On this account, the so-called ‘distant powers' of banks and financial institutions based in New York and London, or Singapore or Sydney, are rarely that; rather the networked powers of reach practised by intermediaries enable them to make themselves present in a range of city spaces through distanciated and real time interactions. Sydney, for instance, has been characterized as a ‘switching point' in the powerful city networks that connect it to the large Asian, North American and English-speaking European cities (Castells, 1996; Taylor, 2004). At one time, it was seen as little more than a gateway city, an entry point into national and regional markets, but of late the ability of its financial and professional elites to position themselves in global networks in order to press their specialized advantage has shifted its network position (Bryan, 2004; O'Neill and McGuirk, 2005). Effectively, Sydney has switched itself into global financial networks, brokering arrangements that have enabled its professional intermediaries to excel in putting together new financial deals that link finance, property and securitization transactions across global cities.
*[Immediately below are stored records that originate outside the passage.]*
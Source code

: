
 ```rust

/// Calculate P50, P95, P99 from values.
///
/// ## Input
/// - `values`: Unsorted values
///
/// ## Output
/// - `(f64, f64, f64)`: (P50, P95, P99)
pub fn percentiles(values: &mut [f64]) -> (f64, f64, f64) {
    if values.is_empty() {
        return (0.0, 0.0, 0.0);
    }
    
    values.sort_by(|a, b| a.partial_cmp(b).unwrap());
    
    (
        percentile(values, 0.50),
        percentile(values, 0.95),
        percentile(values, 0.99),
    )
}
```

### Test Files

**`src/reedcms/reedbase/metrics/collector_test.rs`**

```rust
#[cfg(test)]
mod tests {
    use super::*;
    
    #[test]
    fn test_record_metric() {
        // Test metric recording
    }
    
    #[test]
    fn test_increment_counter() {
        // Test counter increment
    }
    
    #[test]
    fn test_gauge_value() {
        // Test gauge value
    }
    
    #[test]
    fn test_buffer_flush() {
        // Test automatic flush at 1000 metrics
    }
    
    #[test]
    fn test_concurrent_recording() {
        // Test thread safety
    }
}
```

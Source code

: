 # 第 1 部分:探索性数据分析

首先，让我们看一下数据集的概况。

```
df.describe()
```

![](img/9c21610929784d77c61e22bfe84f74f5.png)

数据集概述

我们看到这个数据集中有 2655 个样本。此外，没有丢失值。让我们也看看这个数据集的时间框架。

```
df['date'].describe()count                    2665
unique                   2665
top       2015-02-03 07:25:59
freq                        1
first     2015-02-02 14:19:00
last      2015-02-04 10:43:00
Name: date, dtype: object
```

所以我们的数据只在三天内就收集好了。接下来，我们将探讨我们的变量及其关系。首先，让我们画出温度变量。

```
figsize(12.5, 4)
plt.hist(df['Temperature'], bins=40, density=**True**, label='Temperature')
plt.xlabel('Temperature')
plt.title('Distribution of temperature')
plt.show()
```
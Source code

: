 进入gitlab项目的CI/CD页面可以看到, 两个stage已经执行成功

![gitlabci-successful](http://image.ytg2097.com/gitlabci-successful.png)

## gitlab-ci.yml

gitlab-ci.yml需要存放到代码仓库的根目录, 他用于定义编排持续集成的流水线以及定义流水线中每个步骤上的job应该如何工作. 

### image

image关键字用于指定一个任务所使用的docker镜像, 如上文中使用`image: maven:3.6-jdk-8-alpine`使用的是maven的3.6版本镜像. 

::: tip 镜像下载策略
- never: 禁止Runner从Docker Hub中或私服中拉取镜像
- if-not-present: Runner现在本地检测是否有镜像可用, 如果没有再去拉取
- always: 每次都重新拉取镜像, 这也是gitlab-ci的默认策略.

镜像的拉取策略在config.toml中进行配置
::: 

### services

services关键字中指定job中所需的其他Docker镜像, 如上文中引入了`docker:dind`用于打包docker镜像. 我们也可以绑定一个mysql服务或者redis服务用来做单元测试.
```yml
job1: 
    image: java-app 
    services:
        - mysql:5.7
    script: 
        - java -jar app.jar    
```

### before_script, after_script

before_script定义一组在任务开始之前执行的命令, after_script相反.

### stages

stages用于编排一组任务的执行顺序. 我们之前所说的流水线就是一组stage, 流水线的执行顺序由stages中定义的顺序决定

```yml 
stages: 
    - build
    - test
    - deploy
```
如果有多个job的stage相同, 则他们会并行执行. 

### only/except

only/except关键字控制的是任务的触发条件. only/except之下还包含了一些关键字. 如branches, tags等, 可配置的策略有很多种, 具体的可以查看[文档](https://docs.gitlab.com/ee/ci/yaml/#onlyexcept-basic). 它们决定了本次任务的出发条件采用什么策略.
The ability to mobilize and manage funds across networks in this way is a form of distanciated power, where what was previously understood as the ‘tyranny of distance' has been overcome by powers of reach that make Sydney present in the networks rather than isolated at their fringe.

The ‘work' involved in brokering Sydney's role in a set of relationships that spans investors, banks, private equity trusts and superannuation funds from across the globe, finding the gaps in investment such as securitized infrastructure deals in the UK and US, is performed by business analysts, financial advisers and consultants employed by Sydney-based professional service firms (O'Neill and McGuirk, 2005; McGuirk, 2007). Such mediating elites do not compel others to enrol in such networked ventures, rather they draw private capital, the Australian and overseas governments into networks of meaning that reproduce themselves over space and time. The outcome of this financial engineering may operate in a positive-sum manner, but the financial management and performance benefits derived from it by the Sydney-based elites stem from their role in holding the loose arrangement together as a network which works to their advantage. The ability of such groups to ‘fix' an overall orientation or direction to a networked arrangement combines both rewarding and disciplinary styles of exchange, and amounts to a form of net work ed power that owes much to recent topological shifts in the architecture of globalization (see Allen, 2008a).

BACK TO ZERO-SUM GAMES?

Up to this point, the main thrust of my argument has been to outline an alternative understanding of power to that of the instrumental notion that prevails in much of the global cities literature; that is, a more facilitative account based upon the ‘power to' secure networked relationships across tracts of space and time. The sense in which some cities can occupy a dominant position in their networked interaction without actually dominating other cities was a key consideration in the discussion of London, Frankfurt and Sydney's networked arrangements. While the potential for positive-sum scenarios was indicated in the distributed authority arrangements between London and Frankfurt's financial business centres, that does not mean to say however that such arrangements work to the advantage of all German and UK cities. In much the same vein, Sydney's mediating elites may bridge and broker relationships which turn investments from New York and London into profitable returns for their networked partners, but that may equally disadvantage other parties less well connected or placed out of reach. The point is not that instrumental domination and authority have been part of the equation all along, but that the quieter registers of power exercised by the networked elites to gain leverage can fold over into zero-sum games when the ‘outside' of the networks enters the frame or the promised rewards accumulate to some ‘insiders' but not others (Thompson, 2003).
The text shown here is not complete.